Best practices to use Apache Kafka

Best practices to use Apache Kafka with Sprinkle

In this day and age, the collection of records and data are made in abundance irrespective of the business. There’s a growing need in the market to stream these large data in real-time. However, streaming large data might seem to be a tedious and time-consuming process but with Apache Kafka, the streaming process is eased up. Let’s plunge deep into this.

Kafka is an open-source publishing/subscribing messaging system developed by LinkedIn. Streaming large data on a real-time basis is a stern test and it’s a time-consuming process but with Kafka, the data is streamed into the server as it comes.
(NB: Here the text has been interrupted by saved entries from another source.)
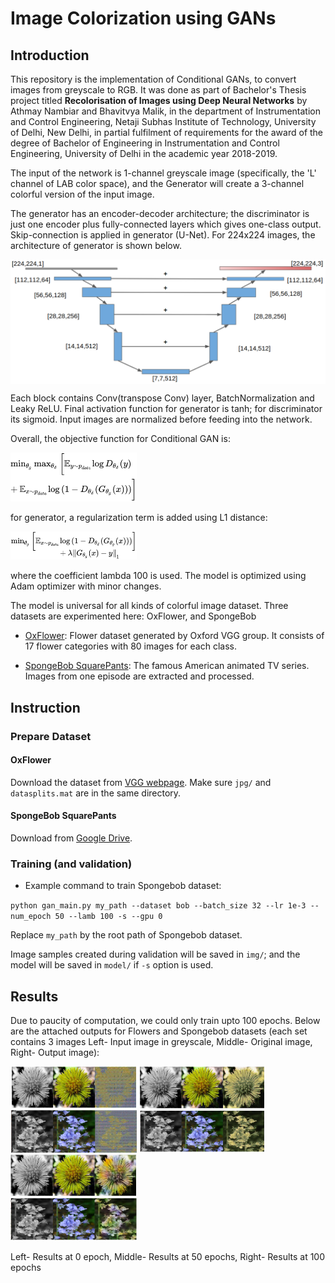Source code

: # Image Colorization using GANs

## Introduction
This repository is the implementation of Conditional GANs, to convert images from greyscale to RGB. It was done as part of Bachelor's Thesis project titled **Recolorisation of Images using Deep Neural Networks** by Athmay Nambiar and Bhavitvya Malik, in the department of Instrumentation and Control Engineering, Netaji Subhas Institute of Technology, University of Delhi, New Delhi, in partial fulfilment of requirements for the award of the degree of Bachelor of Engineering in Instrumentation and Control Engineering, University of Delhi in the academic year 2018-2019.

The input of the network is 1-channel greyscale image (specifically, the 'L' channel of LAB color space), and the Generator will create a 3-channel colorful version of the input image.

The generator has an encoder-decoder architecture; the discriminator is just one encoder plus fully-connected layers which gives one-class output. Skip-connection is applied in generator (U-Net). For 224x224 images, the architecture of generator is shown below.

<img src="asset/unet.png" width="640" align="middle">

Each block contains Conv(transpose Conv) layer, BatchNormalization and Leaky ReLU. Final activation function for generator is tanh; for discriminator its sigmoid. Input images are normalized before feeding into the network.

Overall, the objective function for Conditional GAN is:

<img src="asset/gan.png" width="40%" height="40%">

for generator, a regularization term is added using L1 distance:

<img src="asset/gen.png" width="40%" height="40%">

where the coefficient lambda 100 is used. The model is optimized using Adam optimizer with minor changes.

The model is universal for all kinds of colorful image dataset. Three datasets are experimented here: OxFlower, and SpongeBob

* [OxFlower](http://www.robots.ox.ac.uk/~vgg/data/flowers/17/): Flower dataset generated by Oxford VGG group. It consists of 17 flower categories with 80 images for each class.

* [SpongeBob SquarePants](https://en.wikipedia.org/wiki/SpongeBob_SquarePants): The famous American animated TV series. Images from one episode are extracted and processed.


## Instruction

### Prepare Dataset

#### OxFlower
Download the dataset from [VGG webpage](http://www.robots.ox.ac.uk/~vgg/data/flowers/17/). Make sure `jpg/` and `datasplits.mat` are in the same directory.

#### SpongeBob SquarePants
Download from [Google Drive](https://drive.google.com/file/d/1yaSHnqFiGT2VwT373lY_E3AJpr6r9b4l/view?usp=sharing).

### Training (and validation)

* Example command to train Spongebob dataset:

`python gan_main.py my_path --dataset bob --batch_size 32 --lr 1e-3 --num_epoch 50 --lamb 100 -s --gpu 0`

Replace `my_path` by the root path of Spongebob dataset.

Image samples created during validation will be saved in `img/`; and the model will be saved in `model/` if `-s` option is used.

## Results

Due to paucity of computation, we could only train upto 100 epochs. Below are the attached outputs for Flowers and Spongebob datasets (each set contains 3 images Left- Input image in greyscale, Middle- Original image, Right- Output image):

<p float="left">
    <img src="asset/flower_0_epoch.png" width="40%" height="40%" />
    <img src="asset/flower_50_epoch.png" width="40%" height="40%" />
    <img src="asset/flower_100_epoch.png" width="40%" height="40%" />
</p>
Left- Results at 0 epoch, Middle- Results at 50 epochs, Right- Results at 100 epochs
<!-- <img src="asset/flower_0_epoch.png" width="25%" height="25%" />

<!-- <img src="asset/flower_50_epoch.png" width="25%" height="25%" />

<img src="asset/flower_100_epoch.png" width="25%" height="25%" /> -->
Initially, Kafka was used as an activity tracking pipeline but later on it was used as an operational data monitoring system. Kafka was generally claimed to be an alternative for log aggregation but it gives a cleaner abstraction and as a whole, Kafka is better than most message brokers.

Kafka’s data messaging system comes in 4 steps:

  • The Producer API allows an application to publish a stream of records to one or more Kafka topics.
  • The Consumer API allows an application to subscribe to one or more topics and process the stream of records produced to them.
  • The Streams API allows an application to act as a stream processor, consuming an input stream from one or more topics and producing an output stream to one or more output topics, effectively transforming the input streams to output streams. Stream processors can stream data as it comes in, they extract the log data that’s required in real-time and processes.
  • The Connector API allows building and running reusable producers or consumers that connect Kafka topics to existing applications or data systems. For example, a connector to a relational database might capture every change to a table. Connector modules are external plug-in modules for various databases which can publish or receive new messages.

What Apache Kafka does

Kafka is the data messaging system which is used to ingest real-time data at a rapid pace. Producers are the ones who publish the data messages in the form of “Topics”, a unique name that’s given for a data set. These kinds of unique names are provided for easy identification of the data stream.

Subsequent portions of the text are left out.